**Task objective**. Please show all lines of the records that include "curl".

**Exercise materials**.
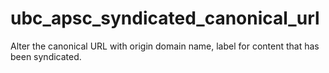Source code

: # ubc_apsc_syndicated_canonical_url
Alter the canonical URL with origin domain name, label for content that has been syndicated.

==

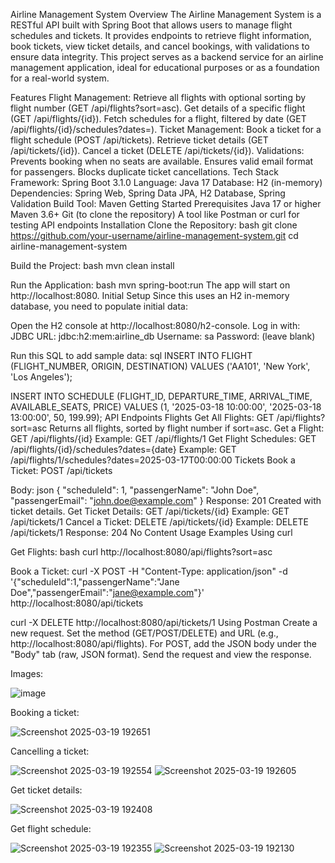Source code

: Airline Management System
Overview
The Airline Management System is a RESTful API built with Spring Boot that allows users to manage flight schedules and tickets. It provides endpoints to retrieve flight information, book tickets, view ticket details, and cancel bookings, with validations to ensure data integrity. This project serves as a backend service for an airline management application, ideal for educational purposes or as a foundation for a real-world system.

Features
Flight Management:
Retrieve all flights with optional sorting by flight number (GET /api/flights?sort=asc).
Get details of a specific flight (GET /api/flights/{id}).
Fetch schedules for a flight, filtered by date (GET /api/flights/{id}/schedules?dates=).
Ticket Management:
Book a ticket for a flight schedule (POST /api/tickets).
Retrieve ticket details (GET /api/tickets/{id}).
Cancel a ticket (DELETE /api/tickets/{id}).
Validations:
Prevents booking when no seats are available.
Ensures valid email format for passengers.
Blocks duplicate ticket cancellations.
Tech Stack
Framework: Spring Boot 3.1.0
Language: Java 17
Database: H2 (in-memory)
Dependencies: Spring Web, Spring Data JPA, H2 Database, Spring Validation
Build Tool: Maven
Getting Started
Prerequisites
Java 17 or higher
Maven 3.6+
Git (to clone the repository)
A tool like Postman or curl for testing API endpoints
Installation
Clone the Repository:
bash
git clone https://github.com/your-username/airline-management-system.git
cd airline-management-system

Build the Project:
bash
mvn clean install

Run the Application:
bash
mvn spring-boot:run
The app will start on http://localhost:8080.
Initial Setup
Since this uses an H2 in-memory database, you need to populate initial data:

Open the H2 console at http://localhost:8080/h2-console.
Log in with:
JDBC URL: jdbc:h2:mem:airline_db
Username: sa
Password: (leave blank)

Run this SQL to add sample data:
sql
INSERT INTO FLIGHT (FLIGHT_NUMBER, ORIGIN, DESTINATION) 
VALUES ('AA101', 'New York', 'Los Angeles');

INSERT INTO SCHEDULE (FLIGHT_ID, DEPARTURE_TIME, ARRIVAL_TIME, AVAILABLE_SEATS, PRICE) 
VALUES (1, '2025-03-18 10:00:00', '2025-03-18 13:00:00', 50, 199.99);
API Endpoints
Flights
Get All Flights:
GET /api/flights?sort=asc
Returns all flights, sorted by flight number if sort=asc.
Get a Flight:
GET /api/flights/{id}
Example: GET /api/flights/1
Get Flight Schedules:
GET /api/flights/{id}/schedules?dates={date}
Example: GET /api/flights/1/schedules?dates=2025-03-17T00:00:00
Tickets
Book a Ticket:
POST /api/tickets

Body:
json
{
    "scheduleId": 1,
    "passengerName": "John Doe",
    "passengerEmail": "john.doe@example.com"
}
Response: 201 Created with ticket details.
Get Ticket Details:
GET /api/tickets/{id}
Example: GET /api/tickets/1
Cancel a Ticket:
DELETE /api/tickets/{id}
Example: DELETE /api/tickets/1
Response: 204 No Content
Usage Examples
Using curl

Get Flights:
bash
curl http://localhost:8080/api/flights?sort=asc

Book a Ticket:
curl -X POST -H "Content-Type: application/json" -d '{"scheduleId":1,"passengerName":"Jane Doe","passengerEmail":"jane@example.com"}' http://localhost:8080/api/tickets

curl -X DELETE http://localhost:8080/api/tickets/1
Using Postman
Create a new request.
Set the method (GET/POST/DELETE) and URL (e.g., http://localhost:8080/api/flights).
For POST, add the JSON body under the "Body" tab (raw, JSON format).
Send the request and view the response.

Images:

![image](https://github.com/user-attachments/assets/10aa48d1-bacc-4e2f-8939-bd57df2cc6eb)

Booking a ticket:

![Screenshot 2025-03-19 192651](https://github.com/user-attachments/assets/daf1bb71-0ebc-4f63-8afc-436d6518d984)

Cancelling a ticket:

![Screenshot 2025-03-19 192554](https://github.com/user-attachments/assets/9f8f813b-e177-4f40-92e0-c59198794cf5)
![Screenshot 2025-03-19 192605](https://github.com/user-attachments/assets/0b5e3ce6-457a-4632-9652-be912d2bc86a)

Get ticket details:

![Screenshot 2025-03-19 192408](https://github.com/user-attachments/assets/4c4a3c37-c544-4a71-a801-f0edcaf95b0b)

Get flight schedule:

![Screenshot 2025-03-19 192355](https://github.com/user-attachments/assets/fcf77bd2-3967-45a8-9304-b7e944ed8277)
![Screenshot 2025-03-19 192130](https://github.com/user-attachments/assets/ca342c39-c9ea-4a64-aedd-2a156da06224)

**Answer to this task**.
A tool like Postman or curl for testing API endpoints
Using curl
curl http://localhost:8080/api/flights?sort=asc
curl -X POST -H "Content-Type: application/json" -d '{"scheduleId":1,"passengerName":"Jane Doe","passengerEmail":"jane@example.com"}' http://localhost:8080/api/tickets
curl -X DELETE http://localhost:8080/api/tickets/1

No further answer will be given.